Data to use: Begin

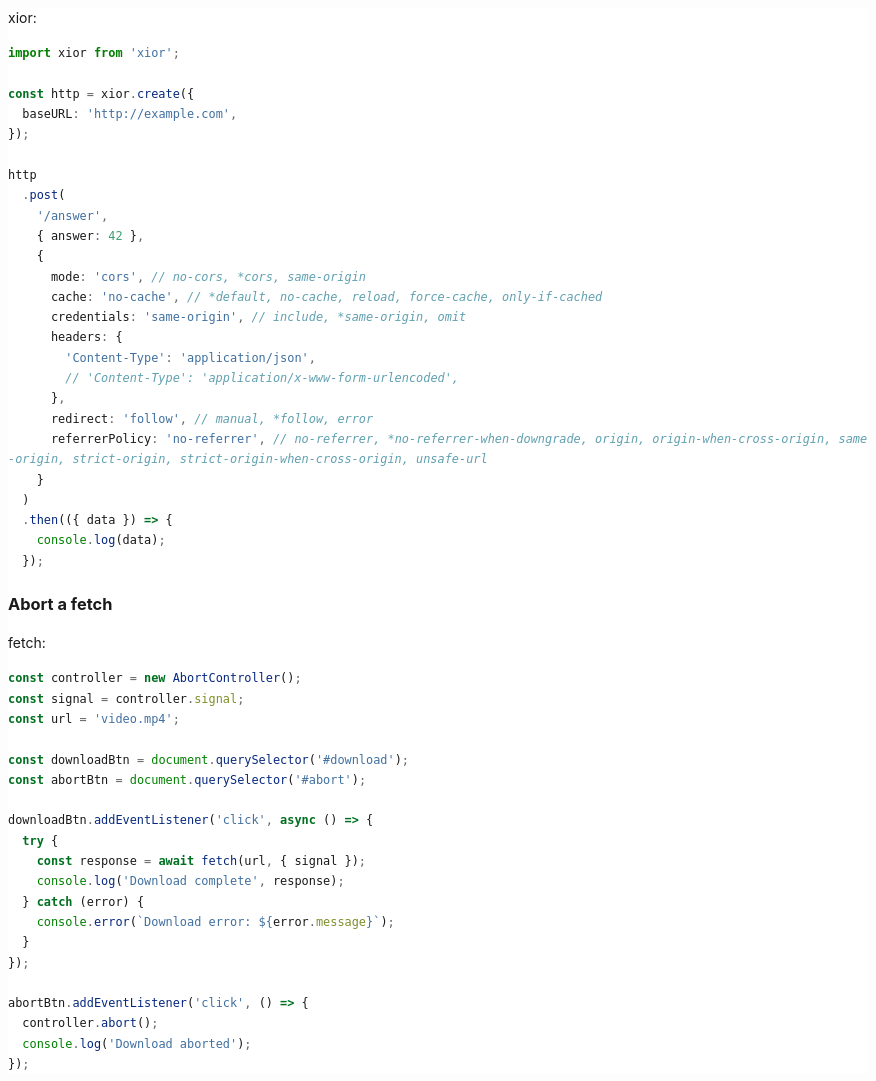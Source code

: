 xior:

```ts
import xior from 'xior';

const http = xior.create({
  baseURL: 'http://example.com',
});

http
  .post(
    '/answer',
    { answer: 42 },
    {
      mode: 'cors', // no-cors, *cors, same-origin
      cache: 'no-cache', // *default, no-cache, reload, force-cache, only-if-cached
      credentials: 'same-origin', // include, *same-origin, omit
      headers: {
        'Content-Type': 'application/json',
        // 'Content-Type': 'application/x-www-form-urlencoded',
      },
      redirect: 'follow', // manual, *follow, error
      referrerPolicy: 'no-referrer', // no-referrer, *no-referrer-when-downgrade, origin, origin-when-cross-origin, same-origin, strict-origin, strict-origin-when-cross-origin, unsafe-url
    }
  )
  .then(({ data }) => {
    console.log(data);
  });
```

### Abort a fetch

fetch:

```ts
const controller = new AbortController();
const signal = controller.signal;
const url = 'video.mp4';

const downloadBtn = document.querySelector('#download');
const abortBtn = document.querySelector('#abort');

downloadBtn.addEventListener('click', async () => {
  try {
    const response = await fetch(url, { signal });
    console.log('Download complete', response);
  } catch (error) {
    console.error(`Download error: ${error.message}`);
  }
});

abortBtn.addEventListener('click', () => {
  controller.abort();
  console.log('Download aborted');
});
```
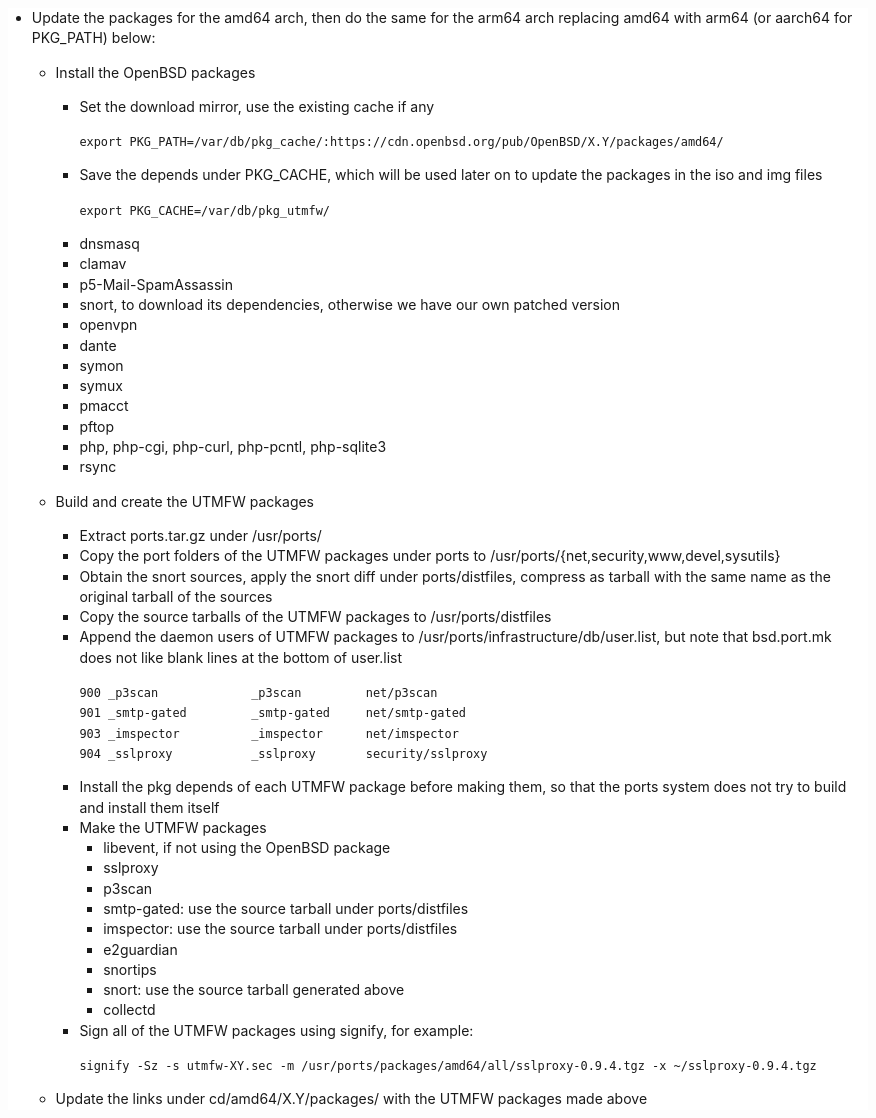 - Update the packages for the amd64 arch, then do the same for the arm64 arch replacing amd64 with arm64 (or aarch64 for PKG_PATH) below:
	+ Install the OpenBSD packages
		+ Set the download mirror, use the existing cache if any
			```
			export PKG_PATH=/var/db/pkg_cache/:https://cdn.openbsd.org/pub/OpenBSD/X.Y/packages/amd64/
			```
		+ Save the depends under PKG_CACHE, which will be used later on to update the packages in the iso and img files
			```
			export PKG_CACHE=/var/db/pkg_utmfw/
			```
		+ dnsmasq
		+ clamav
		+ p5-Mail-SpamAssassin
		+ snort, to download its dependencies, otherwise we have our own patched version
		+ openvpn
		+ dante
		+ symon
		+ symux
		+ pmacct
		+ pftop
		+ php, php-cgi, php-curl, php-pcntl, php-sqlite3
		+ rsync

	+ Build and create the UTMFW packages
		+ Extract ports.tar.gz under /usr/ports/
		+ Copy the port folders of the UTMFW packages under ports to /usr/ports/{net,security,www,devel,sysutils}
		+ Obtain the snort sources, apply the snort diff under ports/distfiles, compress as tarball with the same name as the original tarball of the sources
		+ Copy the source tarballs of the UTMFW packages to /usr/ports/distfiles
		+ Append the daemon users of UTMFW packages to /usr/ports/infrastructure/db/user.list, but note that bsd.port.mk does not like blank lines at the bottom of user.list
			```
			900 _p3scan             _p3scan         net/p3scan
			901 _smtp-gated         _smtp-gated     net/smtp-gated
			903 _imspector          _imspector      net/imspector
			904 _sslproxy           _sslproxy       security/sslproxy
			```
		+ Install the pkg depends of each UTMFW package before making them, so that the ports system does not try to build and install them itself
		+ Make the UTMFW packages
			+ libevent, if not using the OpenBSD package
			+ sslproxy
			+ p3scan
			+ smtp-gated: use the source tarball under ports/distfiles
			+ imspector: use the source tarball under ports/distfiles
			+ e2guardian
			+ snortips
			+ snort: use the source tarball generated above
			+ collectd
		+ Sign all of the UTMFW packages using signify, for example:
			```
			signify -Sz -s utmfw-XY.sec -m /usr/ports/packages/amd64/all/sslproxy-0.9.4.tgz -x ~/sslproxy-0.9.4.tgz
			```
	+ Update the links under cd/amd64/X.Y/packages/ with the UTMFW packages made above
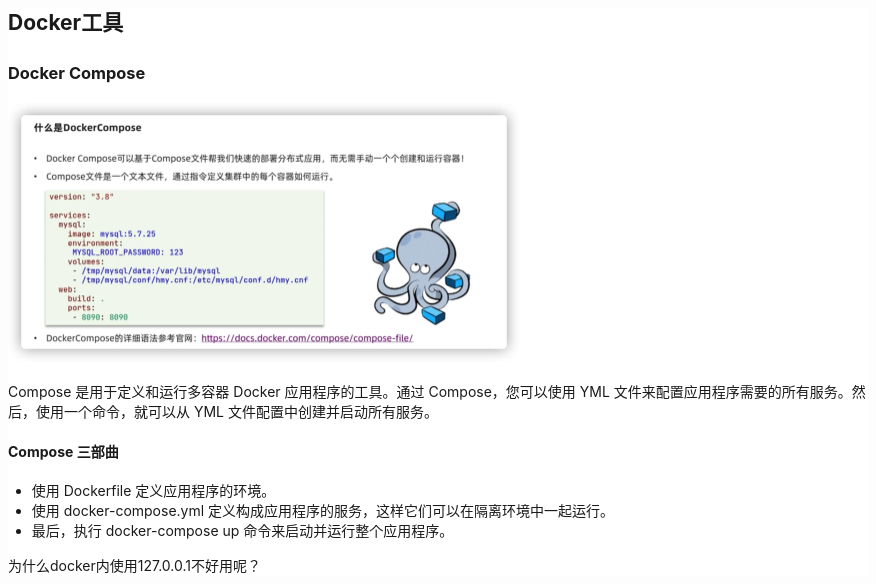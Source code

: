 

## Docker工具

### Docker Compose

<img src="./assets/Docker/image-20211121211341486.png" alt="image-20211121211341486" style="zoom:50%;" />

Compose 是用于定义和运行多容器 Docker 应用程序的工具。通过 Compose，您可以使用 YML 文件来配置应用程序需要的所有服务。然后，使用一个命令，就可以从 YML 文件配置中创建并启动所有服务。

#### Compose 三部曲

- 使用 Dockerfile 定义应用程序的环境。
- 使用 docker-compose.yml 定义构成应用程序的服务，这样它们可以在隔离环境中一起运行。
- 最后，执行 docker-compose up 命令来启动并运行整个应用程序。



为什么docker内使用127.0.0.1不好用呢？
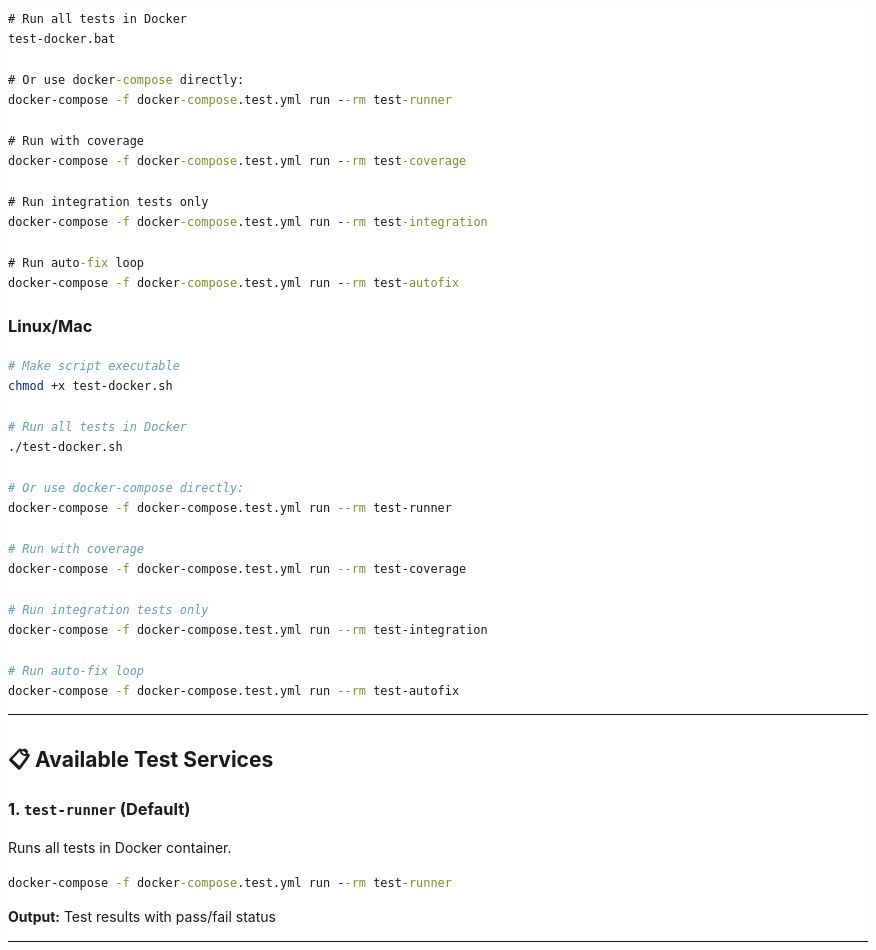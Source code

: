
```cmd
# Run all tests in Docker
test-docker.bat

# Or use docker-compose directly:
docker-compose -f docker-compose.test.yml run --rm test-runner

# Run with coverage
docker-compose -f docker-compose.test.yml run --rm test-coverage

# Run integration tests only
docker-compose -f docker-compose.test.yml run --rm test-integration

# Run auto-fix loop
docker-compose -f docker-compose.test.yml run --rm test-autofix
```

### Linux/Mac

```bash
# Make script executable
chmod +x test-docker.sh

# Run all tests in Docker
./test-docker.sh

# Or use docker-compose directly:
docker-compose -f docker-compose.test.yml run --rm test-runner

# Run with coverage
docker-compose -f docker-compose.test.yml run --rm test-coverage

# Run integration tests only
docker-compose -f docker-compose.test.yml run --rm test-integration

# Run auto-fix loop
docker-compose -f docker-compose.test.yml run --rm test-autofix
```

---

## 📋 Available Test Services

### 1. `test-runner` (Default)
Runs all tests in Docker container.

```cmd
docker-compose -f docker-compose.test.yml run --rm test-runner
```

**Output:** Test results with pass/fail status

---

Data to use: End

Prompt → Return each full line of the entries that contains the word "sslproxy".

Output for this exercise →
			904 _sslproxy           _sslproxy       security/sslproxy
			+ sslproxy
			signify -Sz -s utmfw-XY.sec -m /usr/ports/packages/amd64/all/sslproxy-0.9.4.tgz -x ~/sslproxy-0.9.4.tgz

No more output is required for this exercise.